Forumers:
I admire George Monbiot's sensitivity to the pulses on analysis and
the contours of the ongoing debate about how the human species is faring
in dealing with the vast challenges we face.
Today he has written about the subject that preoccupies many on this
list: the why, how and what of personal and social change in societies
bound within an environment, both locally and globally, under grave
threat, and now in a process of constant change.
Tom
Crompton’s report is an innovative and incredibly useful analysis of
the social belief structures, which now so complicate any efforts to
change individual and social behaviour towards greater sustainability.

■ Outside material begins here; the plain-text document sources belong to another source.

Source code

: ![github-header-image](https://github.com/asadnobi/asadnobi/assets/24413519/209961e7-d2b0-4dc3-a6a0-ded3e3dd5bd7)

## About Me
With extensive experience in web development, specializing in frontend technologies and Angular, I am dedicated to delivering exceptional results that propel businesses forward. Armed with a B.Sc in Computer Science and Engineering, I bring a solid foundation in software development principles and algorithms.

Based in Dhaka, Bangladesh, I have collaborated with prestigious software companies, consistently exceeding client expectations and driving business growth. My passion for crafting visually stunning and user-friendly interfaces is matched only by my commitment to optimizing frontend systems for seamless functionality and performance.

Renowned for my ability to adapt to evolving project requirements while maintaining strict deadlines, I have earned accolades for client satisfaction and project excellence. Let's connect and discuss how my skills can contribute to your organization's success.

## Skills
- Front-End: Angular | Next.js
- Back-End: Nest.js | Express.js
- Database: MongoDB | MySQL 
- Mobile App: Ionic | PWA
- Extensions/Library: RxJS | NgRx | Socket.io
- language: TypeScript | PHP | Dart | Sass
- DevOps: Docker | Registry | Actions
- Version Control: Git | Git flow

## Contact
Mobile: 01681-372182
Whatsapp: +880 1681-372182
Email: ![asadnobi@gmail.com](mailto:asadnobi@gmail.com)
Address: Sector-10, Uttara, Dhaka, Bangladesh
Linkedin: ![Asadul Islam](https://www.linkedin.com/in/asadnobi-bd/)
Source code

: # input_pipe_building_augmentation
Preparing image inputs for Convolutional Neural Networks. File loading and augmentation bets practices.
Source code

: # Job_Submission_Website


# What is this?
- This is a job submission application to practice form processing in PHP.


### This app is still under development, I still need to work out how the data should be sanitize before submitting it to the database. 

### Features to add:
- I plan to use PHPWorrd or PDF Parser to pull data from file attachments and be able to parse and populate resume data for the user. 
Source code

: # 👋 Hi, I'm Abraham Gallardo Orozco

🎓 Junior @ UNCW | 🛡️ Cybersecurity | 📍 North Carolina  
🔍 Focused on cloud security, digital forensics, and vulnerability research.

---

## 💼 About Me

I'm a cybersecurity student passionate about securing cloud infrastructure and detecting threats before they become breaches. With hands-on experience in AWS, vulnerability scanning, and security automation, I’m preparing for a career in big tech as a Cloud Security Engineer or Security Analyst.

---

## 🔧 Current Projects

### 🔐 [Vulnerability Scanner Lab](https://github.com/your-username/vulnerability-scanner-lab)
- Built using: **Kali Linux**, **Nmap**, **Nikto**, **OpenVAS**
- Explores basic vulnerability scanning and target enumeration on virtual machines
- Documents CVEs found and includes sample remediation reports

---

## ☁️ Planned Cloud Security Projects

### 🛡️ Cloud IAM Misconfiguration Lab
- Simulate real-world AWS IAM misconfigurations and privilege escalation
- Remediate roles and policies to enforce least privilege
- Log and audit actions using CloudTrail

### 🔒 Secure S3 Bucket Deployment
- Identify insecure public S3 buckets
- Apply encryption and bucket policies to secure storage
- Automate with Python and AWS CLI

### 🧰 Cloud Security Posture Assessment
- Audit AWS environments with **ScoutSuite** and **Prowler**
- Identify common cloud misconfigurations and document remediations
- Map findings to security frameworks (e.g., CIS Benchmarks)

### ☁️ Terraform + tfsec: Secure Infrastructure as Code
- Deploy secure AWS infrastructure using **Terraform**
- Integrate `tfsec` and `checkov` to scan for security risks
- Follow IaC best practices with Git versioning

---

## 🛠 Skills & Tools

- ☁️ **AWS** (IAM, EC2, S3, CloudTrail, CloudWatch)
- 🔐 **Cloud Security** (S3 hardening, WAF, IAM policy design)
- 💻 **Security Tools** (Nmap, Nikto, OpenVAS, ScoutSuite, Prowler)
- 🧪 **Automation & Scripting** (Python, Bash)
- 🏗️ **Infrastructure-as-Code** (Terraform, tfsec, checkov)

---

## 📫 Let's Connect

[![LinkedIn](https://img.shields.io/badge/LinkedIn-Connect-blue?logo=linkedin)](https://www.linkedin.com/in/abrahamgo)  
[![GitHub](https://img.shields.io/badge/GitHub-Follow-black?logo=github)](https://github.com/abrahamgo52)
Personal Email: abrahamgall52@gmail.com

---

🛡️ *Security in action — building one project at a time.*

We need his kind of depth and insight in order to grasp the scale of the
challenge, a kind of Social Sciences IPPC, dedicated to the human,
social, ethical, psychological dimensions, that all need to be integrated
when facing challenges like biodiversity loss, peak-oil and climate
change.
My point here is that I believe that Tom has covered ground that was
first tilled by Tim O'Riordan, my professor years back at UEA, when
he proposed (see page 224 of this link; or for the full original 1981
framework, see
page 16 of this link) that world views towards the environment could
be classed along an axis from
Ecocentrism
(eloquently defended as a philosophical position by
Robyn Eckersley) to the opposing end of the scale,
Technocentrism.
This is a point I have not yet seen clearly made yet. Attitudes
to climate change right along the “alarmist warmist” to “denialist”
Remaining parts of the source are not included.